【杉村富生の短期相場観測】 ─トランプ大統領のアキレス腱は……?



「トランプ大統領のアキレス腱は……?」

●1回目の日米交渉は顔見せ、あいさつ!

 厳しい相場展開が続いている。毎度同じことの繰り返しだが、トランプ関税に振り回される構図に変わりがない。ドナルド・トランプ大統領の言動に一喜一憂する日々だ。なにしろ、日経平均株価は4月7日に2644円安、8日は1876円高、9日は1298円安、10日は2894円高と、歴史的な乱高下である。ただ、安値は形成している。

 ボラティリティ(株価変動率)が極端に高い。オプションのプットの売りは全滅、信用取引(買い)は壊滅的なダメージを受けた。もちろん、機関投資家も無傷ではない。NISA(少額投資非課税制度)は新制度発足早々、出鼻をくじかれた格好になっている。まあ、NISAは長期戦だ。腰を据えて耐えるしかない、と思う。

 トランプ関税に関する日米交渉はとりあえず、1回目は無難に終わった。儀礼的な顔見せにすぎない。これで済むと考えていたら間違いだ。アメリカ側はスコット・ベッセント財務長官など苦労人、かつクセ者ぞろいである。日本側の赤沢亮正経済財政・再生相はトランプ大統領との会談後に、自身を「格下も格下」と連呼されていたが、これは無意味だろう。

 国と国の交渉である。格下も格上もあるものか。国、および国民の代表だ。その気概をもって対応してもらいたい。交渉は対等だろう。アメリカは難題を持ちかけてくる。防衛費、農産物、為替(円高圧力)などだ。1970~1980年代のように、すべてを受け入れると、産業は再び空洞化し、デフレ時代に逆戻りする。

 日本は1兆1259億ドルのアメリカ国債を持っている。中国は7843億ドルだ。かつては日本よりも多く持っていた。ドル債を売って、金(ゴールド)に替えたといわれている。米中貿易摩擦次第ではこれを交渉の切り札に使うだろう。日本側は「貿易黒字がゼロでは資金還流はできない」と主張するべきじゃないか。

●円高圧力には警戒を要する!

 いつまでも「忠犬ハチ公」では困る。同盟国である。今回、為替は話題にならなかったようだ。しかし、安心はできない。交渉に際し、切り札は見せないものだ。アメリカ側は1ドル=120~130円の円高を狙っているらしい。日銀短観によると、輸出企業の想定為替レートは147円35銭である。2026年3月期の業績予想が焦点になろう。
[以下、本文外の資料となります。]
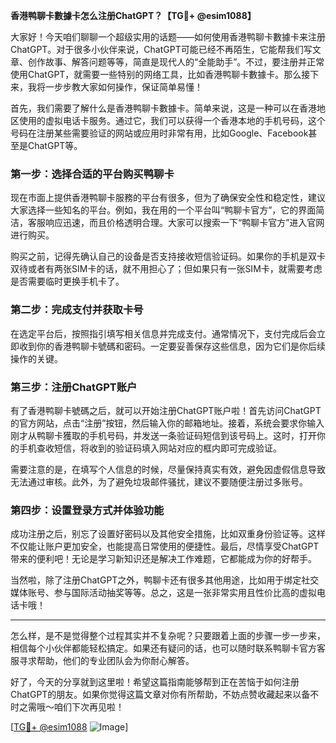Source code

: **香港鸭聊卡數據卡怎么注册ChatGPT？【TG💪+ @esim1088】**

大家好！今天咱们聊聊一个超级实用的话题——如何使用香港鸭聊卡數據卡来注册ChatGPT。对于很多小伙伴来说，ChatGPT可能已经不再陌生，它能帮我们写文章、创作故事、解答问题等等，简直是现代人的“全能助手”。不过，要注册并正常使用ChatGPT，就需要一些特别的网络工具，比如香港鸭聊卡數據卡。那么接下来，我将一步步教大家如何操作，保证简单易懂！

首先，我们需要了解什么是香港鸭聊卡數據卡。简单来说，这是一种可以在香港地区使用的虚拟电话卡服务。通过它，我们可以获得一个香港本地的手机号码，这个号码在注册某些需要验证的网站或应用时非常有用，比如Google、Facebook甚至是ChatGPT等。

### **第一步：选择合适的平台购买鸭聊卡**
现在市面上提供香港鸭聊卡服務的平台有很多，但为了确保安全性和稳定性，建议大家选择一些知名的平台。例如，我在用的一个平台叫“鸭聊卡官方”，它的界面简洁，客服响应迅速，而且价格透明合理。大家可以搜索一下“鸭聊卡官方”进入官网进行购买。

购买之前，记得先确认自己的设备是否支持接收短信验证码。如果你的手机是双卡双待或者有两张SIM卡的话，就不用担心了；但如果只有一张SIM卡，就需要考虑是否需要临时更换手机卡了。

### **第二步：完成支付并获取卡号**
在选定平台后，按照指引填写相关信息并完成支付。通常情况下，支付完成后会立即收到你的香港鸭聊卡號碼和密码。一定要妥善保存这些信息，因为它们是你后续操作的关键。

### **第三步：注册ChatGPT账户**
有了香港鸭聊卡號碼之后，就可以开始注册ChatGPT账户啦！首先访问ChatGPT的官方网站，点击“注册”按钮，然后输入你的邮箱地址。接着，系统会要求你输入刚才从鸭聊卡獲取的手机号码，并发送一条验证码短信到该号码上。这时，打开你的手机查收短信，将收到的验证码填入网站对应的框内即可完成验证。

需要注意的是，在填写个人信息的时候，尽量保持真实有效，避免因虚假信息导致无法通过审核。此外，为了避免垃圾邮件骚扰，建议不要随便注册过多账号。

### **第四步：设置登录方式并体验功能**
成功注册之后，别忘了设置好密码以及其他安全措施，比如双重身份验证等。这样不仅能让账户更加安全，也能提高日常使用的便捷性。最后，尽情享受ChatGPT带来的便利吧！无论是学习新知识还是解决工作难题，它都能成为你的好帮手。

当然啦，除了注册ChatGPT之外，鸭聊卡还有很多其他用途，比如用于绑定社交媒体账号、参与国际活动抽奖等等。总之，这是一张非常实用且性价比高的虚拟电话卡哦！

---

怎么样，是不是觉得整个过程其实并不复杂呢？只要跟着上面的步骤一步一步来，相信每个小伙伴都能轻松搞定。如果还有疑问的话，也可以随时联系鸭聊卡官方客服寻求帮助，他们的专业团队会为你耐心解答。

好了，今天的分享就到这里啦！希望这篇指南能够帮到正在苦恼于如何注册ChatGPT的朋友。如果你觉得这篇文章对你有所帮助，不妨点赞收藏起来以备不时之需哦～咱们下次再见啦！

[[TG💪+ @esim1088](https://t.me/s/esim1088) ![Image](https://i.postimg.cc/4NQfJmqS/Snipaste-2025-05-13-00-14-12.png)]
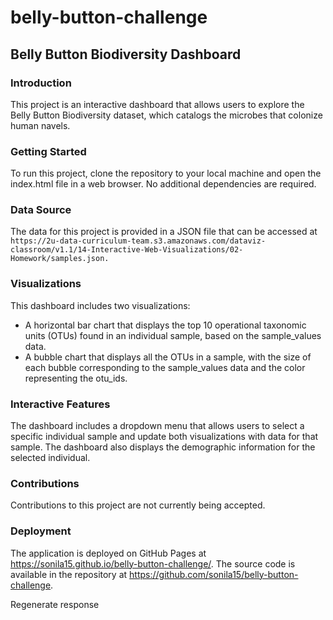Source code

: # belly-button-challenge
## Belly Button Biodiversity Dashboard
### Introduction
This project is an interactive dashboard that allows users to explore the Belly Button Biodiversity dataset, which catalogs the microbes that colonize human navels.

### Getting Started
To run this project, clone the repository to your local machine and open the index.html file in a web browser. No additional dependencies are required.

### Data Source
The data for this project is provided in a JSON file that can be accessed at `https://2u-data-curriculum-team.s3.amazonaws.com/dataviz-classroom/v1.1/14-Interactive-Web-Visualizations/02-Homework/samples.json.`

### Visualizations
This dashboard includes two visualizations:

* A horizontal bar chart that displays the top 10 operational taxonomic units (OTUs) found in an individual sample, based on the sample_values data.
* A bubble chart that displays all the OTUs in a sample, with the size of each bubble corresponding to the sample_values data and the color representing the otu_ids.
### Interactive Features
The dashboard includes a dropdown menu that allows users to select a specific individual sample and update both visualizations with data for that sample. The dashboard also displays the demographic information for the selected individual.

### Contributions
Contributions to this project are not currently being accepted.

### Deployment
The application is deployed on GitHub Pages at https://sonila15.github.io/belly-button-challenge/. The source code is available in the repository at https://github.com/sonila15/belly-button-challenge.







Regenerate response
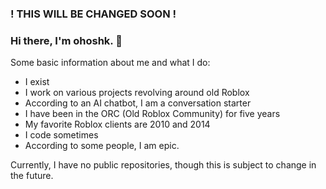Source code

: ### ! THIS WILL BE CHANGED SOON !

### Hi there, I'm ohoshk. 👋
Some basic information about me and what I do:
- I exist
- I work on various projects revolving around old Roblox
- According to an AI chatbot, I am a conversation starter
- I have been in the ORC (Old Roblox Community) for five years
- My favorite Roblox clients are 2010 and 2014
- I code sometimes
- According to some people, I am epic.

Currently, I have no public repositories, though this is subject to change in the future.

<!--
**ohoshk/ohoshk** is a ✨ _special_ ✨ repository because its `README.md` (this file) appears on your GitHub profile.

Here are some ideas to get you started:

- 🔭 I’m currently working on ...
- 🌱 I’m currently learning ...
- 👯 I’m looking to collaborate on ...
- 🤔 I’m looking for help with ...
- 💬 Ask me about ...
- 📫 How to reach me: ...
- 😄 Pronouns: ...
- ⚡ Fun fact: ...
-->
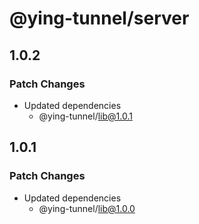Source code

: # @ying-tunnel/server

## 1.0.2

### Patch Changes

- Updated dependencies
  - @ying-tunnel/lib@1.0.1

## 1.0.1

### Patch Changes

- Updated dependencies
  - @ying-tunnel/lib@1.0.0
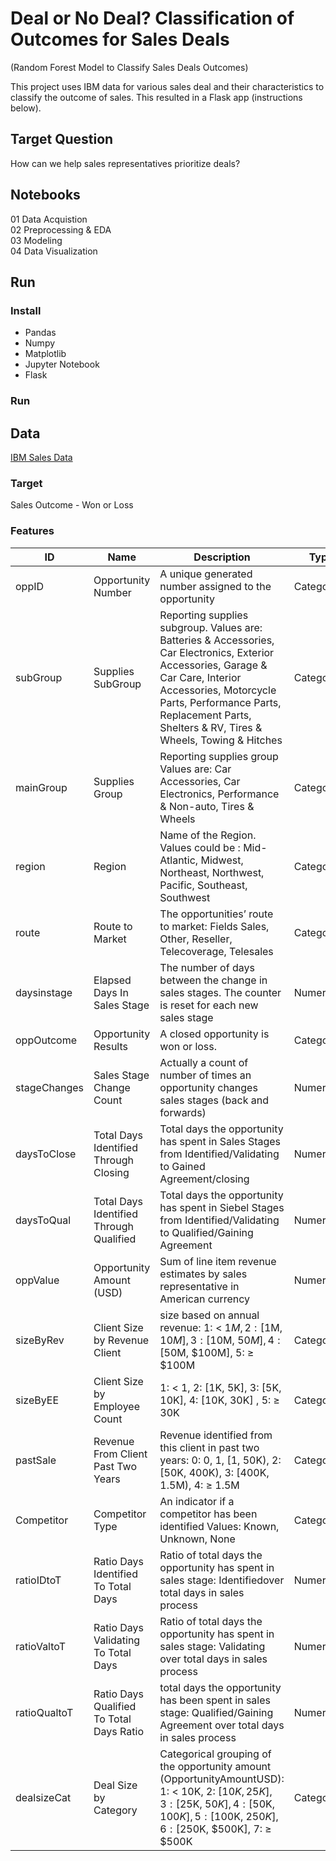 # Deal or No Deal? Classification of Outcomes for Sales Deals
(Random Forest Model to Classify Sales Deals Outcomes)

This project uses IBM data for various sales deal and their characteristics to classify the outcome of sales. This resulted in a Flask app (instructions below).

## Target Question
How can we help sales representatives prioritize deals?


## Notebooks
01 Data Acquistion  
02 Preprocessing & EDA  
03 Modeling  
04 Data Visualization  


## Run

### Install 
* Pandas
* Numpy
* Matplotlib
* Jupyter Notebook
* Flask

### Run

## Data 
[IBM Sales Data](https://www.ibm.com/communities/analytics/watson-analytics-blog/sales-win-loss-sample-dataset/)

### Target
Sales Outcome - Won or Loss

### Features

| ID |  Name | Description | Type|
|-----------|---------|--------------|------|
| oppID | Opportunity Number | A unique generated number assigned to the opportunity | Categorical|
| subGroup	|Supplies SubGroup	|Reporting supplies subgroup. Values are: Batteries & Accessories, Car Electronics, Exterior Accessories, Garage & Car Care, Interior Accessories, Motorcycle Parts, Performance Parts, Replacement Parts, Shelters & RV, Tires & Wheels, Towing & Hitches	| Categorical | 
|mainGroup|Supplies Group|Reporting supplies group Values are: Car Accessories, Car Electronics, Performance & Non-auto, Tires & Wheels	| Categorical |
|region	|Region	|Name of the Region. Values could be : Mid-Atlantic, Midwest, Northeast, Northwest, Pacific, Southeast, Southwest	| Categorical |
|route	|Route to Market|The opportunities’ route to market: Fields Sales, Other, Reseller, Telecoverage, Telesales	| Categorical|
|daysinstage|Elapsed Days In Sales Stage|The number of days between the change in sales stages. The counter is reset for each new sales stage| Numerical |
|oppOutcome	|Opportunity Results|A closed opportunity is won or loss.| Categorical|
|stageChanges|Sales Stage Change Count	|Actually a count of number of times an opportunity changes sales stages (back and forwards)| Numerical |
|daysToClose|Total Days Identified Through Closing	|Total days the opportunity has spent in Sales Stages from Identified/Validating to Gained Agreement/closing | Numerical |
|daysToQual	|Total Days Identified Through Qualified|Total days the opportunity has spent in Siebel Stages from Identified/Validating to Qualified/Gaining Agreement	|Numerical |
|oppValue|Opportunity Amount (USD)|Sum of line item revenue estimates by sales representative in American currency	| Numerical |
|sizeByRev	|Client Size by Revenue	Client|size based on annual revenue: 1: < $1M, 2: [$1M, $10M], 3: [$10M, $50M], 4: [$50M, $100M], 5: ≥ $100M| Categorical |
| sizeByEE	|Client Size by Employee Count |1: < 1, 2: [1K, 5K], 3: [5K, 10K], 4: [10K, 30K] , 5: ≥ 30K| Categorical |
|pastSale|Revenue From Client Past Two Years	|Revenue identified from this client in past two years: 0: 0, 1, [1, 50K), 2: [50K, 400K), 3: [400K, 1.5M), 4: ≥ 1.5M	| Categorical |
|Competitor	|Competitor Type	|An indicator if a competitor has been identified Values: Known, Unknown, None	| Categorical |
|ratioIDtoT	|Ratio Days Identified To Total Days|Ratio of total days the opportunity has spent in sales stage: Identifiedover total days in sales process	| Numerical |
|ratioValtoT|Ratio Days Validating To Total Days	|Ratio of total days the opportunity has spent in sales stage: Validating over total days in sales process	| Numerical |
|ratioQualtoT|Ratio Days Qualified To Total Days	Ratio	|total days the opportunity has been spent in sales stage: Qualified/Gaining Agreement over total days in sales process	| Numerical |
|dealsizeCat	|Deal Size by Category	|Categorical grouping of the opportunity amount (OpportunityAmountUSD): 1: < 10K, 2: [$10K, 25K], 3: [$25K, $50K], 4: [$50K, $100K], 5: [$100K, $250K], 6: [$250K, $500K], 7: ≥ $500K	|Categorical|













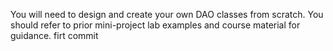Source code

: You will need to design and create your own DAO classes from scratch. 
You should refer to prior mini-project lab examples and course material for guidance.
firt commit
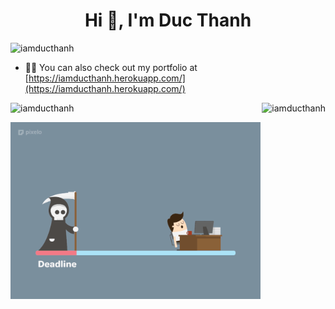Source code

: <h1 align="center">Hi 👋, I'm Duc Thanh</h1>

<p align="left"> <img src="https://komarev.com/ghpvc/?username=iamducthanh&label=Profile%20views&color=129e00&style=plastic" alt="iamducthanh" /> </p>

<!-- <img align="right" alt="GIF" src="https://i.gifer.com/39Cg.gif" width="400" style="margin-bottom: 20px;" /> </br></br>
  -->
- 👨‍💻 You can also check out my portfolio at [https://iamducthanh.herokuapp.com/](https://iamducthanh.herokuapp.com/)

<p><img align="left" src="https://github-readme-stats.vercel.app/api/top-langs?username=iamducthanh&show_icons=true&locale=en&layout=compact" alt="iamducthanh" /></p>

<p>&nbsp;<img align="right" src="https://github-readme-stats.vercel.app/api?username=iamducthanh&show_icons=true&locale=en" alt="iamducthanh" /></p>

<img align="center" alt="GIF" src="https://github.com/iamducthanh/iamducthanh/blob/main/39Cg.gif?raw=true" width="400" style="margin-bottom: 20px;" /> </br></br>





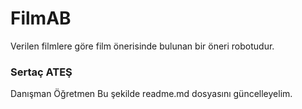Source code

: # FilmAB
Verilen filmlere göre film önerisinde bulunan bir öneri robotudur.

### Sertaç ATEŞ ###
Danışman Öğretmen
Bu şekilde readme.md dosyasını güncelleyelim.
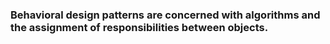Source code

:### Behavioral design patterns are concerned with algorithms and the assignment of responsibilities between objects.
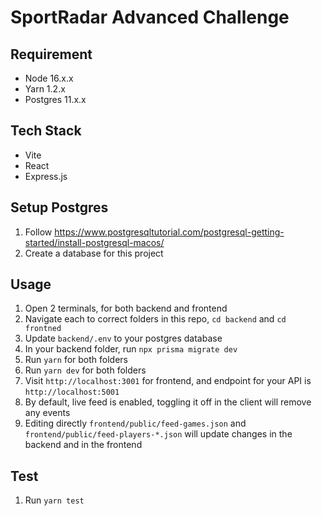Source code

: # SportRadar Advanced Challenge

## Requirement

- Node 16.x.x
- Yarn 1.2.x
- Postgres 11.x.x

## Tech Stack

- Vite
- React
- Express.js

## Setup Postgres

1. Follow https://www.postgresqltutorial.com/postgresql-getting-started/install-postgresql-macos/
1. Create a database for this project

## Usage

1. Open 2 terminals, for both backend and frontend
1. Navigate each to correct folders in this repo, `cd backend` and `cd frontned`
1. Update `backend/.env` to your postgres database
1. In your backend folder, run `npx prisma migrate dev`
1. Run `yarn` for both folders
1. Run `yarn dev` for both folders
1. Visit `http://localhost:3001` for frontend, and endpoint for your API is `http://localhost:5001`
1. By default, live feed is enabled, toggling it off in the client will remove any events
1. Editing directly `frontend/public/feed-games.json` and `frontend/public/feed-players-*.json` will update changes in the backend and in the frontend

## Test

1. Run `yarn test`
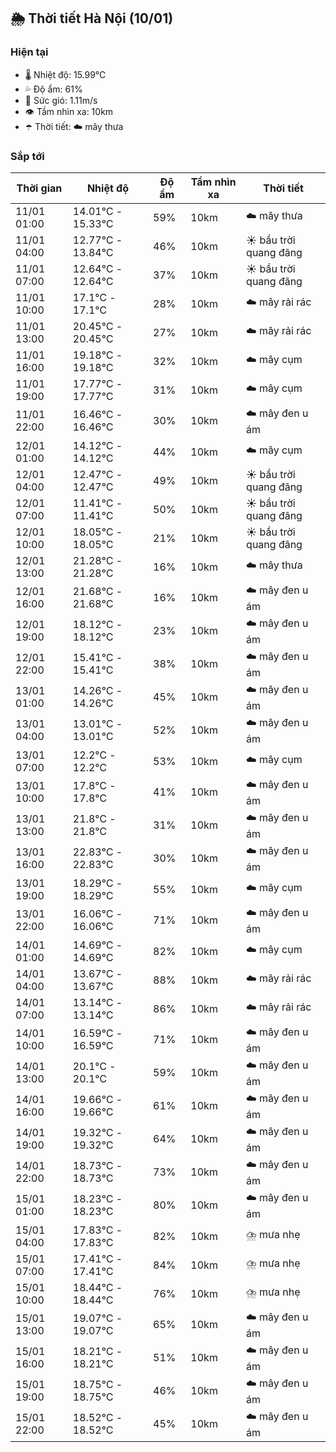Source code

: ## 🌦️ Thời tiết Hà Nội (10/01)

### Hiện tại

- 🌡️ Nhiệt độ: 15.99℃
- 💦 Độ ẩm: 61%
- 💨 Sức gió: 1.11m/s
- 👁️ Tầm nhìn xa: 10km
- ☂️ Thời tiết: ☁️ mây thưa

### Sắp tới

| Thời gian | Nhiệt độ | Độ ẩm | Tầm nhìn xa | Thời tiết |
| --- | --- | --- | --- | --- |
| 11/01 01:00 | 14.01℃ - 15.33℃ | 59% | 10km | ☁️ mây thưa |
| 11/01 04:00 | 12.77℃ - 13.84℃ | 46% | 10km | ☀️ bầu trời quang đãng |
| 11/01 07:00 | 12.64℃ - 12.64℃ | 37% | 10km | ☀️ bầu trời quang đãng |
| 11/01 10:00 | 17.1℃ - 17.1℃ | 28% | 10km | ☁️ mây rải rác |
| 11/01 13:00 | 20.45℃ - 20.45℃ | 27% | 10km | ☁️ mây rải rác |
| 11/01 16:00 | 19.18℃ - 19.18℃ | 32% | 10km | ☁️ mây cụm |
| 11/01 19:00 | 17.77℃ - 17.77℃ | 31% | 10km | ☁️ mây cụm |
| 11/01 22:00 | 16.46℃ - 16.46℃ | 30% | 10km | ☁️ mây đen u ám |
| 12/01 01:00 | 14.12℃ - 14.12℃ | 44% | 10km | ☁️ mây cụm |
| 12/01 04:00 | 12.47℃ - 12.47℃ | 49% | 10km | ☀️ bầu trời quang đãng |
| 12/01 07:00 | 11.41℃ - 11.41℃ | 50% | 10km | ☀️ bầu trời quang đãng |
| 12/01 10:00 | 18.05℃ - 18.05℃ | 21% | 10km | ☀️ bầu trời quang đãng |
| 12/01 13:00 | 21.28℃ - 21.28℃ | 16% | 10km | ☁️ mây thưa |
| 12/01 16:00 | 21.68℃ - 21.68℃ | 16% | 10km | ☁️ mây đen u ám |
| 12/01 19:00 | 18.12℃ - 18.12℃ | 23% | 10km | ☁️ mây đen u ám |
| 12/01 22:00 | 15.41℃ - 15.41℃ | 38% | 10km | ☁️ mây đen u ám |
| 13/01 01:00 | 14.26℃ - 14.26℃ | 45% | 10km | ☁️ mây đen u ám |
| 13/01 04:00 | 13.01℃ - 13.01℃ | 52% | 10km | ☁️ mây đen u ám |
| 13/01 07:00 | 12.2℃ - 12.2℃ | 53% | 10km | ☁️ mây cụm |
| 13/01 10:00 | 17.8℃ - 17.8℃ | 41% | 10km | ☁️ mây đen u ám |
| 13/01 13:00 | 21.8℃ - 21.8℃ | 31% | 10km | ☁️ mây đen u ám |
| 13/01 16:00 | 22.83℃ - 22.83℃ | 30% | 10km | ☁️ mây đen u ám |
| 13/01 19:00 | 18.29℃ - 18.29℃ | 55% | 10km | ☁️ mây cụm |
| 13/01 22:00 | 16.06℃ - 16.06℃ | 71% | 10km | ☁️ mây đen u ám |
| 14/01 01:00 | 14.69℃ - 14.69℃ | 82% | 10km | ☁️ mây cụm |
| 14/01 04:00 | 13.67℃ - 13.67℃ | 88% | 10km | ☁️ mây rải rác |
| 14/01 07:00 | 13.14℃ - 13.14℃ | 86% | 10km | ☁️ mây rải rác |
| 14/01 10:00 | 16.59℃ - 16.59℃ | 71% | 10km | ☁️ mây đen u ám |
| 14/01 13:00 | 20.1℃ - 20.1℃ | 59% | 10km | ☁️ mây đen u ám |
| 14/01 16:00 | 19.66℃ - 19.66℃ | 61% | 10km | ☁️ mây đen u ám |
| 14/01 19:00 | 19.32℃ - 19.32℃ | 64% | 10km | ☁️ mây đen u ám |
| 14/01 22:00 | 18.73℃ - 18.73℃ | 73% | 10km | ☁️ mây đen u ám |
| 15/01 01:00 | 18.23℃ - 18.23℃ | 80% | 10km | ☁️ mây đen u ám |
| 15/01 04:00 | 17.83℃ - 17.83℃ | 82% | 10km | ⛈️ mưa nhẹ |
| 15/01 07:00 | 17.41℃ - 17.41℃ | 84% | 10km | ⛈️ mưa nhẹ |
| 15/01 10:00 | 18.44℃ - 18.44℃ | 76% | 10km | ⛈️ mưa nhẹ |
| 15/01 13:00 | 19.07℃ - 19.07℃ | 65% | 10km | ☁️ mây đen u ám |
| 15/01 16:00 | 18.21℃ - 18.21℃ | 51% | 10km | ☁️ mây đen u ám |
| 15/01 19:00 | 18.75℃ - 18.75℃ | 46% | 10km | ☁️ mây đen u ám |
| 15/01 22:00 | 18.52℃ - 18.52℃ | 45% | 10km | ☁️ mây đen u ám |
 ちなみに、トランプ大統領のアキレス腱というか、恐れているのはNYダウの暴落(3カ月間に、アメリカ市場の時価総額は1500兆円減少)、金利上昇(10年物国債利回り4.5%超)、支援者の声(「こんなことを望んで献金したわけではない」との批判)、支持率低下(不支持率が10ポイント以上、上回る)など。これらの現象に対応、方針が変わる。

 日本市場の場合、日経平均株価の25日移動平均線とのマイナスカイリ15%超(4月7日の瞬間安値3万0792円の局面ではマイナス16%に)が突っ込み買いのメドになる。そして吹き値売りが基本戦術だ。ただし、マイナスカイリ10%超がそう頻繁にあるわけではない。通常はマイナス6~7%だろう。それまでは材料株での小すくい作戦が有効と判断する。

 具体的にはiPS細胞によるパーキンソン病薬を開発中の住友ファーマ <4506> [東証P]はどうか。住友化学 <4005> [東証P]が筆頭株主だ。発行済み株式数の51.68%を保有している。

 THEグローバル社 <3271> [東証S]には好業績(2025年6月期は最高益、配当は9円増の38円)に加え、思惑妙味がある。

 筆頭株主はSBIホールディングス <8473> [東証P]、発行済み株式数の51.95%を保有する。SBIホールディングスの北尾吉孝会長兼社長はダルトン・インベストメンツ側に立ち、フジ・メディア・ホールディングス <4676> [東証P]の取締役候補に名前が挙がっている。今後、何かと話題になるだろう。

 このほか、首都圏攻略を着々と進める産業廃棄物処理業のミダックホールディングス <6564> [東証P]、スマホ用充電器レンタルのINFORICH <9338> [東証G]、営業支援、広告プラットフォーム展開のジーニー <6562> [東証G]、切り返し急なエイチ・アイ・エス <9603> [東証P]などに妙味があろう。